Understanding Radix Sort in Detail

Radix Sort is a non-comparative integer sorting algorithm. Unlike Merge Sort or Quick Sort, which sort by comparing two elements at a time, Radix Sort works by processing the individual digits of the numbers. It sorts numbers digit by digit, usually starting from the least significant digit (LSD) to the most significant digit (MSD).

Think of how you might organize a large stack of dates (DD/MM/YYYY). You wouldn't compare every date to every other date. Instead, you might first sort them into piles by Day (1-31). Then, you gather them up and sort them by Month (1-12), preserving the order of days. Finally, you sort by Year. By the end, the entire stack is sorted chronologically. This is exactly how Radix Sort works!

The Logic Behind the Digits

Radix Sort uses a stable sorting algorithm (usually Counting Sort) as a subroutine to sort by each digit place.

  • Find Max: Determine the maximum number to know the number of digits d we need to process.
  • Iterate Digits: Start with the least significant digit (1s place). Sort the entire array based ONLY on this digit using a stable sort.
  • Move Left: Move to the next significant digit (10s place) and sort again, preserving the relative order of items with the same 10s digit.
  • Repeat: Continue this process until the most significant digit is processed.

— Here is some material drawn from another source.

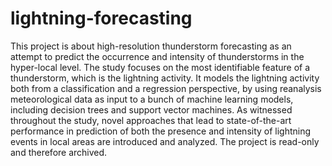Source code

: # lightning-forecasting
This project is about high-resolution thunderstorm forecasting as an attempt to predict the occurrence and intensity of thunderstorms in the hyper-local level. The study focuses on the most identifiable feature of a thunderstorm, which is the lightning activity. It models the lightning activity both from a classification and a regression perspective, by using reanalysis meteorological data as input to a bunch of machine learning models, including decision trees and support vector machines. As witnessed throughout the study, novel approaches that lead to state-of-the-art performance in prediction of both the presence and intensity of lightning events in local areas are introduced and analyzed.
The project is read-only and therefore archived.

Step-by-Step Algorithm Trace

Let's trace the algorithm on a small array using LSD (Least Significant Digit) Radix Sort.

Input Array: [170, 45, 75, 90, 24, 2]
Max = 170 (3 digits)

Pass 1: Sort by Units (1s)

  • We look at the last digit: 170, 45, 75, 90, 24, 2.
  • Sort based on this digit (0-9).
  • Order: 170, 90 (ends in 0), 2 (ends in 2), 24 (ends in 4), 45, 75 (ends in 5).

Result: [170, 90, 2, 24, 45, 75]

Pass 2: Sort by Tens (10s)

  • We look at the middle digit (pad with 0 if needed): 170, 90, 02, 24, 45, 75.
  • Sort based on this digit.
  • Order: 02 (0), 24 (2), 45 (4), 170 (7), 75 (7), 90 (9).
  • Note: 170 came before 75 because it was before 75 in the previous step (Stability).

Result: [2, 24, 45, 170, 75, 90]

Pass 3: Sort by Hundreds (100s)

  • We look at the first digit: 170, 090, 002, 024, 045, 075.
  • Sort based on this digit.
  • Order: 2, 24, 45, 75, 90 (all start with 0), 170 (starts with 1).

Final Sorted Array: [2, 24, 45, 75, 90, 170]

Code Implementation

Below is the implementation of Radix Sort in multiple programming languages.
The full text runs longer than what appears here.